Dataset records Block Start

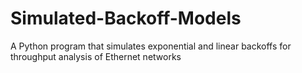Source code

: # Simulated-Backoff-Models
A Python program that simulates exponential and linear backoffs for throughput analysis of Ethernet networks
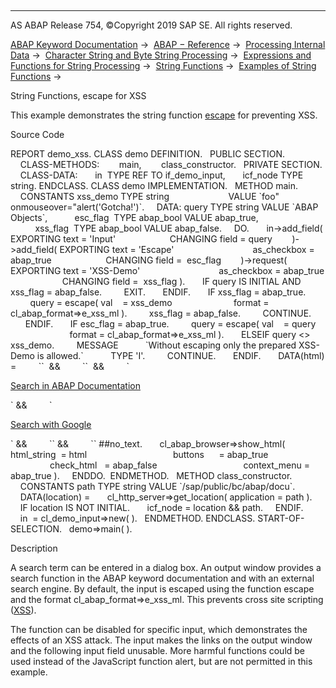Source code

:   

* * *

AS ABAP Release 754, ©Copyright 2019 SAP SE. All rights reserved.

[ABAP Keyword Documentation](https://help.sap.com/doc/abapdocu_754_index_htm/7.54/en-US/abenabap.htm) →  [ABAP − Reference](https://help.sap.com/doc/abapdocu_754_index_htm/7.54/en-US/abenabap_reference.htm) →  [Processing Internal Data](https://help.sap.com/doc/abapdocu_754_index_htm/7.54/en-US/abenabap_data_working.htm) →  [Character String and Byte String Processing](https://help.sap.com/doc/abapdocu_754_index_htm/7.54/en-US/abenabap_data_string.htm) →  [Expressions and Functions for String Processing](https://help.sap.com/doc/abapdocu_754_index_htm/7.54/en-US/abenstring_processing_expr_func.htm) →  [String Functions](https://help.sap.com/doc/abapdocu_754_index_htm/7.54/en-US/abenstring_functions.htm) →  [Examples of String Functions](https://help.sap.com/doc/abapdocu_754_index_htm/7.54/en-US/abenstring_functions_abexas.htm) → 

String Functions, escape for XSS

This example demonstrates the string function [escape](https://help.sap.com/doc/abapdocu_754_index_htm/7.54/en-US/abenescape_functions.htm) for preventing XSS.

Source Code

REPORT demo\_xss.
CLASS demo DEFINITION.
  PUBLIC SECTION.
    CLASS-METHODS:
       main,
       class\_constructor.
  PRIVATE SECTION.
    CLASS-DATA:
      in  TYPE REF TO if\_demo\_input,
      icf\_node TYPE string.
ENDCLASS.
CLASS demo IMPLEMENTATION.
  METHOD main.
    CONSTANTS xss\_demo TYPE string
                       VALUE \`foo" onmouseover="alert('Gotcha!')\`.
    DATA: query TYPE string VALUE \`ABAP Objects\`,
          esc\_flag  TYPE abap\_bool VALUE abap\_true,
          xss\_flag  TYPE abap\_bool VALUE abap\_false.
    DO.
      in->add\_field( EXPORTING text = 'Input'
                     CHANGING field = query
       )->add\_field( EXPORTING text = 'Escape'
                               as\_checkbox = abap\_true
                     CHANGING field =  esc\_flag
       )->request(   EXPORTING text = 'XSS-Demo'
                               as\_checkbox = abap\_true
                     CHANGING field =  xss\_flag ).
      IF query IS INITIAL AND xss\_flag = abap\_false.
        EXIT.
      ENDIF.
      IF xss\_flag = abap\_true.
        query = escape( val    = xss\_demo
                        format = cl\_abap\_format=>e\_xss\_ml ).
        xss\_flag = abap\_false.
        CONTINUE.
      ENDIF.
      IF esc\_flag = abap\_true.
        query = escape( val    = query
                        format = cl\_abap\_format=>e\_xss\_ml ).
      ELSEIF query <> xss\_demo.
        MESSAGE
          \`Without escaping only the prepared XSS-Demo is allowed.\`
          TYPE 'I'.
        CONTINUE.
      ENDIF.
      DATA(html) =
        \`<html>\`  &&
        \`<body>\`  &&
        \`<p><a href="\` && icf\_node &&
        \`?query=\` && query &&
        \`">Search in ABAP Documentation</a></p>\` &&
        \`<p><a href="http://www.google.com/search?q=\` &&
        query && \`">Search with Google</a></p>\` &&
        \`</body>\` &&
        \`</html>\` ##no\_text.
      cl\_abap\_browser=>show\_html( html\_string  = html
                                  buttons      = abap\_true
                                  check\_html   = abap\_false
                                  context\_menu = abap\_true ).
    ENDDO.  ENDMETHOD.
  METHOD class\_constructor.
    CONSTANTS path TYPE string VALUE \`/sap/public/bc/abap/docu\`.
    DATA(location) =
      cl\_http\_server=>get\_location( application = path ).
    IF location IS NOT INITIAL.
      icf\_node = location && path.
    ENDIF.
    in  = cl\_demo\_input=>new( ).
  ENDMETHOD.
ENDCLASS.
START-OF-SELECTION.
  demo=>main( ).

Description

A search term can be entered in a dialog box. An output window provides a search function in the ABAP keyword documentation and with an external search engine. By default, the input is escaped using the function escape and the format cl\_abap\_format=>e\_xss\_ml. This prevents cross site scripting ([XSS](https://help.sap.com/doc/abapdocu_754_index_htm/7.54/en-US/abenxss_glosry.htm "Glossary Entry")).

The function can be disabled for specific input, which demonstrates the effects of an XSS attack. The input makes the links on the output window and the following input field unusable. More harmful functions could be used instead of the JavaScript function alert, but are not permitted in this example.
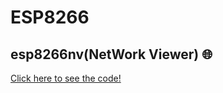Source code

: # ESP8266
## esp8266nv(NetWork Viewer) 🌐
<a href="https://github.com/KarllosMiguel/ESP8266/blob/main/esp8266nv.ino">Click here to see the code!</a>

Dataset records Block End

**Your goal**
The answer must consist of every line above that holds the string "VALUE", copied exactly.

**Completed task**
                       VALUE \`foo" onmouseover="alert('Gotcha!')\`.
    DATA: query TYPE string VALUE \`ABAP Objects\`,
          esc\_flag  TYPE abap\_bool VALUE abap\_true,
          xss\_flag  TYPE abap\_bool VALUE abap\_false.
    CONSTANTS path TYPE string VALUE \`/sap/public/bc/abap/docu\`.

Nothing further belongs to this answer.